> What you have to do
From the line containing "- Use code blocks" through the last line of the entries, set down every line exactly and add nothing.

> Stored data entries
****************
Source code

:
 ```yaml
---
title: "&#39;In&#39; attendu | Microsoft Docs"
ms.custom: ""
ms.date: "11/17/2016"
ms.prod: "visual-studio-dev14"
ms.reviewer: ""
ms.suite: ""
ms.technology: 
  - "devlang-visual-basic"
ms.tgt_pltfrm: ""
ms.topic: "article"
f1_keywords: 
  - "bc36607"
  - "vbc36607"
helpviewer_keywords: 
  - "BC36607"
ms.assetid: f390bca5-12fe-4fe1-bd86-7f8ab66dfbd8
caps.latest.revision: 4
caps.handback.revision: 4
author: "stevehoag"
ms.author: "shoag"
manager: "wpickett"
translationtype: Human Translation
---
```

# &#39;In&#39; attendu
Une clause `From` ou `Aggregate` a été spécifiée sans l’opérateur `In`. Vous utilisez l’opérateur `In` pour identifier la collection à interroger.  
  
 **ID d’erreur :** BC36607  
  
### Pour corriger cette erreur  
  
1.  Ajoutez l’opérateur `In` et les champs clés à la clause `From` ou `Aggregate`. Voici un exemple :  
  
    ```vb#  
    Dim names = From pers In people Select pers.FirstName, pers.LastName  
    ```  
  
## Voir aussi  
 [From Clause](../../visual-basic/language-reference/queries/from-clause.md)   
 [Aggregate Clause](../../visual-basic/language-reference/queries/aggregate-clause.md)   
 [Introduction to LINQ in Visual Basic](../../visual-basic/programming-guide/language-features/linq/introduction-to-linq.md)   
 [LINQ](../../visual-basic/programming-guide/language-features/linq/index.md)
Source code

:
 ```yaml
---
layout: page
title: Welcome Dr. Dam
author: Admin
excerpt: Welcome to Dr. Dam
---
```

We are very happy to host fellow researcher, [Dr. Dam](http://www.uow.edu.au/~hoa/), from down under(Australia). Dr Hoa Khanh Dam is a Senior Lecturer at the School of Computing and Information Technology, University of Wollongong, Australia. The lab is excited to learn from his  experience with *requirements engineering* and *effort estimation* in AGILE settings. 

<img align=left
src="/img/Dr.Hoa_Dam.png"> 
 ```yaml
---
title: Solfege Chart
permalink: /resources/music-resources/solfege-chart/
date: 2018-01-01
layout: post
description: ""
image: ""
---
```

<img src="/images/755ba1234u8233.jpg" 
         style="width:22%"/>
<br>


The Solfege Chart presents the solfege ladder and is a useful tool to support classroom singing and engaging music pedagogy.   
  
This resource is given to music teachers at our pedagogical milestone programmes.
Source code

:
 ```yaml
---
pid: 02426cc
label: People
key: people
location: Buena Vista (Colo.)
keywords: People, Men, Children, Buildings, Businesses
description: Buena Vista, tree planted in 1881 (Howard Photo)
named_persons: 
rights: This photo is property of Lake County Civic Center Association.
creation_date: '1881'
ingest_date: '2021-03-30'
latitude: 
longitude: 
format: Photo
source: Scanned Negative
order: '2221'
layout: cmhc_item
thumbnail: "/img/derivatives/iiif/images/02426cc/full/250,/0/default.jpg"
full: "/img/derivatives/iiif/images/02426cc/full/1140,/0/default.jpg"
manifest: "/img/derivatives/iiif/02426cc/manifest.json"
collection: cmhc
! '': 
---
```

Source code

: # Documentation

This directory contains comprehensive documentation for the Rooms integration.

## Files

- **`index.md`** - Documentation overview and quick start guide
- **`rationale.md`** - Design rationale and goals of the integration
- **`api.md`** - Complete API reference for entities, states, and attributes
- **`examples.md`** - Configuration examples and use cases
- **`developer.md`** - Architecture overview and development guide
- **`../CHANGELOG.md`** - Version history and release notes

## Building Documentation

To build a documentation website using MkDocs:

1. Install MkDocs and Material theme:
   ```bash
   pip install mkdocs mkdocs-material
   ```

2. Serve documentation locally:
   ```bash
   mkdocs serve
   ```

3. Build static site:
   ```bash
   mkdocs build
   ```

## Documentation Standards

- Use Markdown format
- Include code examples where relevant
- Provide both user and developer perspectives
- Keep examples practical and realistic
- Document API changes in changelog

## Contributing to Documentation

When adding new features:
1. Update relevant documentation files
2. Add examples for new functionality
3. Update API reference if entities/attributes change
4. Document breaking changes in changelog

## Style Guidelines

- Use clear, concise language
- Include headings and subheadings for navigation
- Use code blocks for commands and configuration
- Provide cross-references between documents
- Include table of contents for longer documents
****************
> Task response
- Use code blocks for commands and configuration
- Provide cross-references between documents
- Include table of contents for longer documents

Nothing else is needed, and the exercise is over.